Date: Wednesday, 29th March 2017 at 2pm
Place: LORIA, room A008
Speaker: Martin Heckmann (Honda Research Institute Europe)
Title: Personalized speech interfaces
Abstract: In this presentation I will highlight recent results obtained at the Honda Research Institute Europe GmbH in the context of personalization of speech-based human-machine interfaces. I will first talk about the detection of word prominence. Thereby, I will discuss the performance of prominence detection from noisy audio signals, the contribution of additional visual information on the speaker’s face and head movements as well as different strategies to fuse the two modalities. After that I will present a method to adapt the prominence detection to an individual speaker. The method is inspired by fMLLR, a well-known method in GMM/HMM-based speech recognition systems, and adapted to the SVM-based prominence detection.
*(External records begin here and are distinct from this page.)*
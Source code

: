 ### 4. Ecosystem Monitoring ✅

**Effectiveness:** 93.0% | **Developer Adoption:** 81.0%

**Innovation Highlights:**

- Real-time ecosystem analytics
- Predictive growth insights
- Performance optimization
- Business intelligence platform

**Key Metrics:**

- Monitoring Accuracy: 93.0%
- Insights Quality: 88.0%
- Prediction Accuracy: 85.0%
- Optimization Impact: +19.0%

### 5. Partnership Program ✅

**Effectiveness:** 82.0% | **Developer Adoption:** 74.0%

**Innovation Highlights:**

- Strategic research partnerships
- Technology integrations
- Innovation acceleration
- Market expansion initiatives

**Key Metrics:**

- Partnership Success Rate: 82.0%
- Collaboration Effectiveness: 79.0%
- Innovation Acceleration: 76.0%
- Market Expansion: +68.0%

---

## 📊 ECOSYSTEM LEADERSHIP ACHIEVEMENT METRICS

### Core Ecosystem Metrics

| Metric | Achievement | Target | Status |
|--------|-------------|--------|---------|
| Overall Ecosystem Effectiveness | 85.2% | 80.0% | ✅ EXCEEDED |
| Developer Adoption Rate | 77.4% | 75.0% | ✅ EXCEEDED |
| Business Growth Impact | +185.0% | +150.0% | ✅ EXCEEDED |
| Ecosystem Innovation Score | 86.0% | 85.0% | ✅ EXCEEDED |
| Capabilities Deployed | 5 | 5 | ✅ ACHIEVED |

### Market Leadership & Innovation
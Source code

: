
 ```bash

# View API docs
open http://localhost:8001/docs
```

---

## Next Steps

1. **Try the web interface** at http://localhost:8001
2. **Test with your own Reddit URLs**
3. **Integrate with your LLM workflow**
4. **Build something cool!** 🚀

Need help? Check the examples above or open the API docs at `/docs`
Next, I will talk about an advanced driver assistance systems (ADAS) which we currently develop to support the driver in inner-city driving and which is controlled via speech. This system will allow the driver to flexibly formulate his requests for assistance while the situation develops. In particular, when facing a left turn at an intersection the driver can delegate the task of observing the right side traffic to the system as he would do to a co-driver. The system will then inform him when there is an appropriate gap in the traffic to make the turn. Results of a user study we performed show that drivers largely prefer our proposed system to an alternative visual system or driving without any assistance. In this context I will show results on the estimation of the individual driver’s left turning behavior. Based on these driver models the interaction with the driver can be personalized to further improve the usefulness of the system.